STUDY MATERIAL ▸
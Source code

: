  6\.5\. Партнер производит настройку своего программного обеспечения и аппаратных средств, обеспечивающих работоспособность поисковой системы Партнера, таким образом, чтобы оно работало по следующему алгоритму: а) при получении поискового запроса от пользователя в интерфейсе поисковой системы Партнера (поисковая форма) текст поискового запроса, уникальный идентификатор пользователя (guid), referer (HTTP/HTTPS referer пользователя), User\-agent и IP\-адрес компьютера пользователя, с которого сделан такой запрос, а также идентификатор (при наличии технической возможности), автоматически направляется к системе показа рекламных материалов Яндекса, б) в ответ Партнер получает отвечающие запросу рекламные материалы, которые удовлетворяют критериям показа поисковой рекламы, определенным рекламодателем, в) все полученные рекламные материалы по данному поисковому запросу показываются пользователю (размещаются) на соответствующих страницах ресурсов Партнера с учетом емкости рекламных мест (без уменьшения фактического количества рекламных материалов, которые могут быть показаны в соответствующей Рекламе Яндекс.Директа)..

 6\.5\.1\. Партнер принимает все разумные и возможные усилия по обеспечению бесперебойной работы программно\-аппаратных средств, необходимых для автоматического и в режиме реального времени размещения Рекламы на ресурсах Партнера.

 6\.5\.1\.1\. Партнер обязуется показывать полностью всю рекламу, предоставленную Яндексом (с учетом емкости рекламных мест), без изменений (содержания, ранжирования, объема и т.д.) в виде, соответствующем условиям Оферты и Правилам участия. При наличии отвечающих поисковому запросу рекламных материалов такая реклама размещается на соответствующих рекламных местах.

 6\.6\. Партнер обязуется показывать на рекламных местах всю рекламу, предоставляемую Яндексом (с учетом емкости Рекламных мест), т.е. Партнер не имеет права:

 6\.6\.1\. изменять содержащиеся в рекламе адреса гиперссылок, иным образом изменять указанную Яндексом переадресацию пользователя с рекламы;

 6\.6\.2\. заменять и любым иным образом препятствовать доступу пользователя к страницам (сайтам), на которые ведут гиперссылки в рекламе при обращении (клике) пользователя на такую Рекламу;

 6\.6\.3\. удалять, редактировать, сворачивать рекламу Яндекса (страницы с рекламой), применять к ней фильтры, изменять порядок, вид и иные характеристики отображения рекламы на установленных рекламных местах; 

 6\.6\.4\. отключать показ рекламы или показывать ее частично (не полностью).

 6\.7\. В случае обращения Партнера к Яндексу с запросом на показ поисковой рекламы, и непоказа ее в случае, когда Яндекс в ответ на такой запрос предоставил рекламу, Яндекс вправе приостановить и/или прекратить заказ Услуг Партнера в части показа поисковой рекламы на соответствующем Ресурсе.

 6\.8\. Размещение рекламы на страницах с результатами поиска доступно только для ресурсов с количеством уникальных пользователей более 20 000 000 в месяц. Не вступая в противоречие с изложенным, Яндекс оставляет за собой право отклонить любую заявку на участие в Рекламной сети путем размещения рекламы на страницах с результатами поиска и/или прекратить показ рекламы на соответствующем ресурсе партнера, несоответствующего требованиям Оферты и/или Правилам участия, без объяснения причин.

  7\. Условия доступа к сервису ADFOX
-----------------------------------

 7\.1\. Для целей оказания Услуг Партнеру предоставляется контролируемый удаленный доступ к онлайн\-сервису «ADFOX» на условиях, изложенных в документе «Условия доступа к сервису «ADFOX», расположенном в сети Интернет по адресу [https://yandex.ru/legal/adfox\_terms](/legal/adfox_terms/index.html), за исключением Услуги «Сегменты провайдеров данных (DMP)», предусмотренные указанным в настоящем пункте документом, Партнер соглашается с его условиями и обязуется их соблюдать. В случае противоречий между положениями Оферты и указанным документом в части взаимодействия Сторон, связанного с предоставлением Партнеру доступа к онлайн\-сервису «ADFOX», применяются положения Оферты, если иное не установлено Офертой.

EXERCISE GOAL ▸
Give back, unchanged, the run of lines in the listing above that begins at the line containing "соответствующей Рекламе Яндекс.Директа).." and ends at the line containing "6\.5\.1\. Партнер принимает", both included.

ANSWER SPACE ▸
:  6\.5\. Партнер производит настройку своего программного обеспечения и аппаратных средств, обеспечивающих работоспособность поисковой системы Партнера, таким образом, чтобы оно работало по следующему алгоритму: а) при получении поискового запроса от пользователя в интерфейсе поисковой системы Партнера (поисковая форма) текст поискового запроса, уникальный идентификатор пользователя (guid), referer (HTTP/HTTPS referer пользователя), User\-agent и IP\-адрес компьютера пользователя, с которого сделан такой запрос, а также идентификатор (при наличии технической возможности), автоматически направляется к системе показа рекламных материалов Яндекса, б) в ответ Партнер получает отвечающие запросу рекламные материалы, которые удовлетворяют критериям показа поисковой рекламы, определенным рекламодателем, в) все полученные рекламные материалы по данному поисковому запросу показываются пользователю (размещаются) на соответствующих страницах ресурсов Партнера с учетом емкости рекламных мест (без уменьшения фактического количества рекламных материалов, которые могут быть показаны в соответствующей Рекламе Яндекс.Директа)..

 6\.5\.1\. Партнер принимает все разумные и возможные усилия по обеспечению бесперебойной работы программно\-аппаратных средств, необходимых для автоматического и в режиме реального времени размещения Рекламы на ресурсах Партнера.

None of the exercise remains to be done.